Stored items from a collection

—————

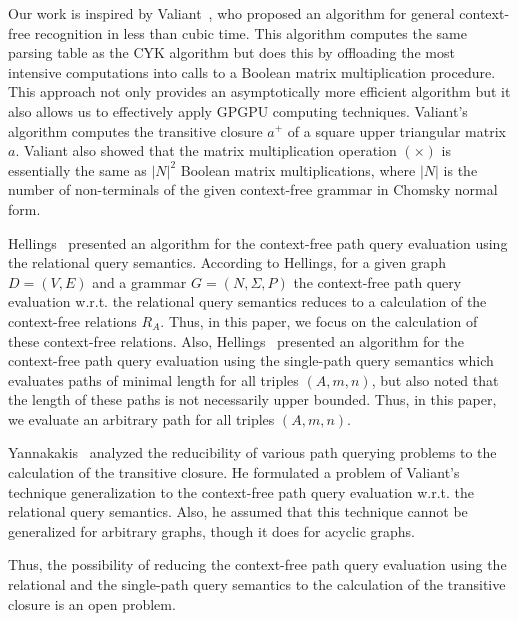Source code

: Our work is inspired by Valiant~\cite{valiant}, who proposed an algorithm for general context-free recognition in less than cubic time. This algorithm computes the same parsing table as the CYK algorithm but does this by offloading the most intensive computations into calls to a Boolean matrix multiplication procedure. This approach not only provides an asymptotically more efficient algorithm but it also allows us to effectively apply GPGPU computing techniques. Valiant's algorithm computes the transitive closure $a^+$ of a square upper triangular matrix $a$. Valiant also showed that the matrix multiplication operation $(\times)$ is essentially the same as $|N|^2$ Boolean matrix multiplications, where $|N|$ is the number of non-terminals of the given context-free grammar in Chomsky normal form.

Hellings~\cite{hellingsRelational} presented an algorithm for the context-free path query evaluation using the relational query semantics. According to Hellings, for a given graph $D = (V, E)$ and a grammar $G = (N, \Sigma, P)$ the context-free path query evaluation w.r.t. the relational query semantics reduces to a calculation of the context-free relations $R_A$. Thus, in this paper, we focus on the calculation of these context-free relations. Also, Hellings~\cite{hellingsRelational} presented an algorithm for the context-free path query evaluation using the single-path query semantics which evaluates paths of minimal length for all triples $(A,m,n)$, but also noted that the length of these paths is not necessarily upper bounded. Thus, in this paper, we evaluate an arbitrary path for all triples $(A,m,n)$.

Yannakakis~\cite{transitive-closure} analyzed the reducibility of various path querying problems to the calculation of the transitive closure. He formulated a problem of Valiant's technique generalization to the context-free path query evaluation w.r.t. the relational query semantics. Also, he assumed that this technique cannot be generalized for arbitrary graphs, though it does for acyclic graphs.

Thus, the possibility of reducing the context-free path query evaluation using the relational and the single-path query semantics to the calculation of the transitive closure is an open problem.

—————

▶ What you need to do
Pictures aside, repeat every line of the data above exactly.

▶ Expected answer
Source code

: Our work is inspired by Valiant~\cite{valiant}, who proposed an algorithm for general context-free recognition in less than cubic time. This algorithm computes the same parsing table as the CYK algorithm but does this by offloading the most intensive computations into calls to a Boolean matrix multiplication procedure. This approach not only provides an asymptotically more efficient algorithm but it also allows us to effectively apply GPGPU computing techniques. Valiant's algorithm computes the transitive closure $a^+$ of a square upper triangular matrix $a$. Valiant also showed that the matrix multiplication operation $(\times)$ is essentially the same as $|N|^2$ Boolean matrix multiplications, where $|N|$ is the number of non-terminals of the given context-free grammar in Chomsky normal form.

Hellings~\cite{hellingsRelational} presented an algorithm for the context-free path query evaluation using the relational query semantics. According to Hellings, for a given graph $D = (V, E)$ and a grammar $G = (N, \Sigma, P)$ the context-free path query evaluation w.r.t. the relational query semantics reduces to a calculation of the context-free relations $R_A$. Thus, in this paper, we focus on the calculation of these context-free relations. Also, Hellings~\cite{hellingsRelational} presented an algorithm for the context-free path query evaluation using the single-path query semantics which evaluates paths of minimal length for all triples $(A,m,n)$, but also noted that the length of these paths is not necessarily upper bounded. Thus, in this paper, we evaluate an arbitrary path for all triples $(A,m,n)$.

Yannakakis~\cite{transitive-closure} analyzed the reducibility of various path querying problems to the calculation of the transitive closure. He formulated a problem of Valiant's technique generalization to the context-free path query evaluation w.r.t. the relational query semantics. Also, he assumed that this technique cannot be generalized for arbitrary graphs, though it does for acyclic graphs.

Thus, the possibility of reducing the context-free path query evaluation using the relational and the single-path query semantics to the calculation of the transitive closure is an open problem.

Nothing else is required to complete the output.